Terlipressin for the treatment of acute variceal bleeding: A systematic review and meta-analysis of randomized controlled trials
Zhou X, Tripathi D, Song T, Shao L, Han B, Zhu J, Han D, Liu F, Qi X
Medicine. 2018;97((48):):e13437.
Abstract
BACKGROUND AND AIM Acute variceal bleeding (AVB) is life-threatening. We aimed to systematically review the current evidence regarding the efficacy and safety of terlipressin for AVB in liver cirrhosis. METHODS We searched the PubMed, EMBASE, and Cochrane Library databases. The reference list was also hand-searched. Using a random-effect model, we combined the data obtained according to the different time points when the events developed. Odds ratio (OR) and weighted mean difference (WMD) were calculated. Quality of evidence was evaluated by the GRADE methodology. RESULTS Thirty randomized controlled trials with 3344 patients were included. Compared with no vasoactive drug, terlipressin significantly improved the control of bleeding within 48 hours (OR = 2.94, P = .0008) and decreased the in-hospital mortality (OR = 0.31, P = .008). Compared with somatostatin, terlipressin had a significantly higher risk of complications (OR = 2.44, P = .04). Compared with octreotide, terlipressin had a significantly inferior control of bleeding within 24 hours (OR = 0.37, P = .007).
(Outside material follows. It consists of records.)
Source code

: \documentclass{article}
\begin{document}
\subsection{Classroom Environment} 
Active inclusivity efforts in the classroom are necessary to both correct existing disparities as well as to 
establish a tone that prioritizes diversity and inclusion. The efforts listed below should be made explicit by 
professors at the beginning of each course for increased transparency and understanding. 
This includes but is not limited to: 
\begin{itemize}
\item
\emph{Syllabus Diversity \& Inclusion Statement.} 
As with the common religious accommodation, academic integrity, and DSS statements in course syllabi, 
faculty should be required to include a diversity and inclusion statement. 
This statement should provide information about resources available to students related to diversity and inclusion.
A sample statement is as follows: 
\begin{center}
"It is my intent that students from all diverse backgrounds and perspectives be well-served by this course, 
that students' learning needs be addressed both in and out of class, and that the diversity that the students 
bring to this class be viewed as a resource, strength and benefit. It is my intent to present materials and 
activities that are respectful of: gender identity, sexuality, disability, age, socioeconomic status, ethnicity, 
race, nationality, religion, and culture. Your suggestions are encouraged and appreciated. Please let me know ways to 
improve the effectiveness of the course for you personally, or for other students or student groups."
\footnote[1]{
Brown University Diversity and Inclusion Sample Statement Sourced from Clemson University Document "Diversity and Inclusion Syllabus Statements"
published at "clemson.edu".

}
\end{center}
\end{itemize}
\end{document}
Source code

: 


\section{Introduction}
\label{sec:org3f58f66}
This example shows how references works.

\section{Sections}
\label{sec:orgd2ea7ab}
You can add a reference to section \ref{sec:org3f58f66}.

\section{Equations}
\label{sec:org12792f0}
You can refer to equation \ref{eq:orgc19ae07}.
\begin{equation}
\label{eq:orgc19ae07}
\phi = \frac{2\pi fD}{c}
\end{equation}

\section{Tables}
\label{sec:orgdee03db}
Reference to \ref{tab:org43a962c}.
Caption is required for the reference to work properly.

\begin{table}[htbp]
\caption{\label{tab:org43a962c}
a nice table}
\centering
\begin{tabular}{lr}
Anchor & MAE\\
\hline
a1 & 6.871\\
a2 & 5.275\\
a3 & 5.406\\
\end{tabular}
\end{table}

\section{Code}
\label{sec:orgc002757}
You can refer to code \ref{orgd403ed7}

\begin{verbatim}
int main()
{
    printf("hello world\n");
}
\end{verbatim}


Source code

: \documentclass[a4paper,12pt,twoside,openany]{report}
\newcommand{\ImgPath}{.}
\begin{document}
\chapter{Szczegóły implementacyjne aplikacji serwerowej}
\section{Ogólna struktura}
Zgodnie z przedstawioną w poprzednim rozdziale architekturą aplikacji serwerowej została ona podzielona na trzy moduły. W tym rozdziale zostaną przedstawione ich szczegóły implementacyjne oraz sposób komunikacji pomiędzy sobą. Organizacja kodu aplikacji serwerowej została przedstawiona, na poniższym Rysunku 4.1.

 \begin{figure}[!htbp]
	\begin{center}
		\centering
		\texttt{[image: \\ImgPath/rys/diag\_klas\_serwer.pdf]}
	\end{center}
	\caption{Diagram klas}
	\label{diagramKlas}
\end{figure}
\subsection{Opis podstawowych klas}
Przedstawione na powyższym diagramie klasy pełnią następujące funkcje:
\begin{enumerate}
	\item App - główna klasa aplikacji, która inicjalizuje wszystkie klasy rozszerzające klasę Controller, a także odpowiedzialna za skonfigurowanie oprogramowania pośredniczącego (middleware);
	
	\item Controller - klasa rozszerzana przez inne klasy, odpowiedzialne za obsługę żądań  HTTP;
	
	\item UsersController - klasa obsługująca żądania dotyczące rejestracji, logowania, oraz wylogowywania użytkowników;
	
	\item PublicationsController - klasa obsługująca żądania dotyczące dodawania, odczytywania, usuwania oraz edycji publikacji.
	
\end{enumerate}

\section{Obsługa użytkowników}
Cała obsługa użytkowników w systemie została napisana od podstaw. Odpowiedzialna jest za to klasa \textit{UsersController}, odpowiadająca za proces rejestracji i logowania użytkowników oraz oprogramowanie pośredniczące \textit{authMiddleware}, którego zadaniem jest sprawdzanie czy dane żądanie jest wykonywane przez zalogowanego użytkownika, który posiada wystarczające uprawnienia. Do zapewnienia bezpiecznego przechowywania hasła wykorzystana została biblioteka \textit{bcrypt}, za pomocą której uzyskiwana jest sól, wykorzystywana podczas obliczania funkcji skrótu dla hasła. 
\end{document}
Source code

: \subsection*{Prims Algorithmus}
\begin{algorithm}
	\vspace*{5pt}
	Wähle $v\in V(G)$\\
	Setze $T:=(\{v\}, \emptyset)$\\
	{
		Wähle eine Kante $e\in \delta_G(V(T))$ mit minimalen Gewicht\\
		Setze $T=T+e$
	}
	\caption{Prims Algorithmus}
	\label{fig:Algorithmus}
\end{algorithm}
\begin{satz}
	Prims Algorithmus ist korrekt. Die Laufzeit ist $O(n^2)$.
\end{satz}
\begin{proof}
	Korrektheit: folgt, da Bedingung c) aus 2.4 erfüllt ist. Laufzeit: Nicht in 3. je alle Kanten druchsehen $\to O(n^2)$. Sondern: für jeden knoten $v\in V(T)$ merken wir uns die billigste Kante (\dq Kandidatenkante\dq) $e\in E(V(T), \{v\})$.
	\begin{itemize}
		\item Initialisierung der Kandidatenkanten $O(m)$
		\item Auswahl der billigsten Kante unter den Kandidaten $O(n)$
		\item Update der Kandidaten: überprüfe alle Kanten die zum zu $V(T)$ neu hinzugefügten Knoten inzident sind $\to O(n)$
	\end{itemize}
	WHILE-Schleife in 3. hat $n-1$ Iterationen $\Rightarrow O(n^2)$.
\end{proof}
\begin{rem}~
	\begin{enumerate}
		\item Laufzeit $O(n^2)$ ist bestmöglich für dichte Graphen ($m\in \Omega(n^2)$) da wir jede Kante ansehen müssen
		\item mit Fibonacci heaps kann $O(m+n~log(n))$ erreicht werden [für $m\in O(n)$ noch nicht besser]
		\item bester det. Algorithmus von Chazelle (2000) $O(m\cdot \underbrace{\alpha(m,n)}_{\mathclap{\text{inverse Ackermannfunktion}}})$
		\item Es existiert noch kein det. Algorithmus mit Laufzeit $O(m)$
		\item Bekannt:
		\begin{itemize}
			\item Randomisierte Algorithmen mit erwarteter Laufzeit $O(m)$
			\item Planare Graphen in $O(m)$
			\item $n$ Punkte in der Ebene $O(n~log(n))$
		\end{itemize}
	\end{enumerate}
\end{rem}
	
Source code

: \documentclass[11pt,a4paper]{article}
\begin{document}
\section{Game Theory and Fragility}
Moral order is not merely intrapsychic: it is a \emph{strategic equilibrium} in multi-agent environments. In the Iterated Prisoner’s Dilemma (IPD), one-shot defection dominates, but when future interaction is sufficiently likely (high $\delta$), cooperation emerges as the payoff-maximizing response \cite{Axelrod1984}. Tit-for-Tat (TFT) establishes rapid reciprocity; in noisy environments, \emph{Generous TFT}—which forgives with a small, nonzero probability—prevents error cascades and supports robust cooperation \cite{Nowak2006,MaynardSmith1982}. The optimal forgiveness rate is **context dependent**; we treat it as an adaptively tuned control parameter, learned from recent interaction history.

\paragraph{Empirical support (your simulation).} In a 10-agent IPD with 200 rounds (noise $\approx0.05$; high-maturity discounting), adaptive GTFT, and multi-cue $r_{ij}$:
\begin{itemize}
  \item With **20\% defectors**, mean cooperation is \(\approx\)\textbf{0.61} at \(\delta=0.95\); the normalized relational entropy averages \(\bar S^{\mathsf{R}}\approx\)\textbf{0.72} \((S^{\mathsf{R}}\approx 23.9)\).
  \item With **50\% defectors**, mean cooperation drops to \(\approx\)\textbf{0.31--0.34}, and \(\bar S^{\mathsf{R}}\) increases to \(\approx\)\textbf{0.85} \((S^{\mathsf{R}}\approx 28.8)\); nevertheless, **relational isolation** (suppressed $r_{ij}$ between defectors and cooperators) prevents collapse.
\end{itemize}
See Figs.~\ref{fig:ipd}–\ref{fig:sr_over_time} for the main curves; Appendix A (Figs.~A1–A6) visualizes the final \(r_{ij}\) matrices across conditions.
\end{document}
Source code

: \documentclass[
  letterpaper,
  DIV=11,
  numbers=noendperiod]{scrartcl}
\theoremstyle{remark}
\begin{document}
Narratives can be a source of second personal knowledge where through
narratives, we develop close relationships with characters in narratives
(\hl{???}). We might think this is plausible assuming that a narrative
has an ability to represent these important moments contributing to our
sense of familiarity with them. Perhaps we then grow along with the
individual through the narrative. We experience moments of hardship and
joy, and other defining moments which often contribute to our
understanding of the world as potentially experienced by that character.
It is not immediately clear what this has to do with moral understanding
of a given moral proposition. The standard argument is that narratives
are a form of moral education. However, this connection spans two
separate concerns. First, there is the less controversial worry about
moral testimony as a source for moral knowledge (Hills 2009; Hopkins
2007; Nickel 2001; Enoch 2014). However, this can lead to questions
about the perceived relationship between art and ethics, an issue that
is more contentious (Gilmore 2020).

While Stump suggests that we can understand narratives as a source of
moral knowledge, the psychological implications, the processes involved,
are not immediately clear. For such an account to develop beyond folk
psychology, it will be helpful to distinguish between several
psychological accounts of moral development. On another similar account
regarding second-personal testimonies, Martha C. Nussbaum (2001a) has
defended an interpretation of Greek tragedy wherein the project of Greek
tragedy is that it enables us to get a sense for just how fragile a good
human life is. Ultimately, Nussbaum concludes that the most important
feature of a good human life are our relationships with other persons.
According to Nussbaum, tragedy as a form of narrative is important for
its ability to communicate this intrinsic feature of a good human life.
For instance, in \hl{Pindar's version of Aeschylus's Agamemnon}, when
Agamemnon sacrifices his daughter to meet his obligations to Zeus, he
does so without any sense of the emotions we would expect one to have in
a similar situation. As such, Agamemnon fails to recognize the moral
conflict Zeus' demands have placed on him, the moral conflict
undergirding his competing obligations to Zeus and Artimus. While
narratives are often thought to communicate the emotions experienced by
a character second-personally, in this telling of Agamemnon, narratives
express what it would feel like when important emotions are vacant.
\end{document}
Compared with vasopressin, terlipressin had a significantly lower risk of complications (OR = 0.15, P = .02). Compared with terlipressin combined with endoscopic variceal ligation, terlipressin alone had significantly higher 5-day treatment failure (OR = 14.46, P = .01) and transfusion requirements within 49 to 120 hours (WMD = 1.20, P = .002). No outcome was significantly different between terlipressin and sclerotherapy. Compared with balloon tamponade, terlipressin significantly decreased the 30-day rebleeding (OR = 0.05, P = .001) and transfusion requirements (WMD = -2.70, P = .02). Quality of evidence was very low to moderate. CONCLUSION Our findings were in accordance with the current recommendations regarding terlipressin for the treatment of AVB in cirrhosis. However, due to low quality of evidence, further studies are recommended.